Cependant, c’est avec plaisir qu’il a semblé se rendre à Séoul la semaine dernière pour assister au premier sommet Corée du Sud-Afrique. Vingt-quatre autres chefs d'État et de gouvernement africains, les représentants de 23 autres nations africaines et le président de la Commission de l'UA, Moussa Faki Mahamat, y ont participé. Au début de cette année, Ruto s’est aussi rendu en Italie, au premier sommet Italie-Afrique.
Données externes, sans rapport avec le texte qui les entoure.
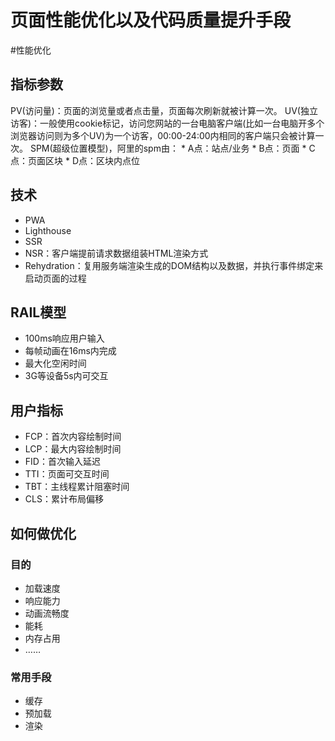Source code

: # 页面性能优化以及代码质量提升手段
#性能优化

## 指标参数
PV(访问量)：页面的浏览量或者点击量，页面每次刷新就被计算一次。
UV(独立访客)：一般使用cookie标记，访问您网站的一台电脑客户端(比如一台电脑开多个浏览器访问则为多个UV)为一个访客，00:00-24:00内相同的客户端只会被计算一次。
SPM(超级位置模型)，阿里的spm由：
	* A点：站点/业务
	* B点：页面
	* C点：页面区块
	* D点：区块内点位

## 技术
* PWA
* Lighthouse
* SSR
* NSR：客户端提前请求数据组装HTML渲染方式
* Rehydration：复用服务端渲染生成的DOM结构以及数据，并执行事件绑定来启动页面的过程

## RAIL模型
* 100ms响应用户输入
* 每帧动画在16ms内完成
* 最大化空闲时间
* 3G等设备5s内可交互

## 用户指标
* FCP：首次内容绘制时间
* LCP：最大内容绘制时间
* FID：首次输入延迟
* TTI：页面可交互时间
* TBT：主线程累计阻塞时间
* CLS：累计布局偏移

## 如何做优化
### 目的
* 加载速度
* 响应能力
* 动画流畅度
* 能耗
* 内存占用
* ……
### 常用手段
* 缓存
* 预加载
* 渲染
Hormis la surreprésentation de l’Afrique dénoncée par Ruto, le sommet de Séoul avait un air de déjà-vu. De toute évidence, la Corée du Sud avait pris l'initiative de l'événement et avait une stratégie bien pensée.
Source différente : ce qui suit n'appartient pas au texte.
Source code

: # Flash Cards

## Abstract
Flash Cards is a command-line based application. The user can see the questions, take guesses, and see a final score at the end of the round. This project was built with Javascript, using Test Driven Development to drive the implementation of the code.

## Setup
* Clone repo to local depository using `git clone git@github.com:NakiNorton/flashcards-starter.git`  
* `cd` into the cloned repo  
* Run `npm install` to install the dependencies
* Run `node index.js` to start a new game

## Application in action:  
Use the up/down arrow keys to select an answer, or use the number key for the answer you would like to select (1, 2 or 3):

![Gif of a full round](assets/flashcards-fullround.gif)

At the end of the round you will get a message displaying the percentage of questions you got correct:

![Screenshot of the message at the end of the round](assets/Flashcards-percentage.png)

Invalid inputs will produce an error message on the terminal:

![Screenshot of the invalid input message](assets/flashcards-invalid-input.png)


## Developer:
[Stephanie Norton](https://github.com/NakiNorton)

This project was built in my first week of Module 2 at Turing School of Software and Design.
Le président Yoon Suk Yeol a promis 14 milliards de dollars US de crédits à l'exportation aux entreprises sud-coréennes pour qu'elles pénètrent les marchés africains et s'est engagé à verser 10 milliards de dollars d'aide publique au développement à l'Afrique d'ici 2030. Il a précisé qu’il attendait de cette relation une coopération sur le développement des minéraux essentiels de l'Afrique, nécessaires aux technologies de pointe coréennes, dont les véhicules électriques. Il souhaite également que l'Afrique soutienne les efforts de Séoul pour maîtriser l'agressivité de son voisin du nord, notamment en essayant de le persuader de réduire ses programmes de développement d'armes nucléaires et de missiles.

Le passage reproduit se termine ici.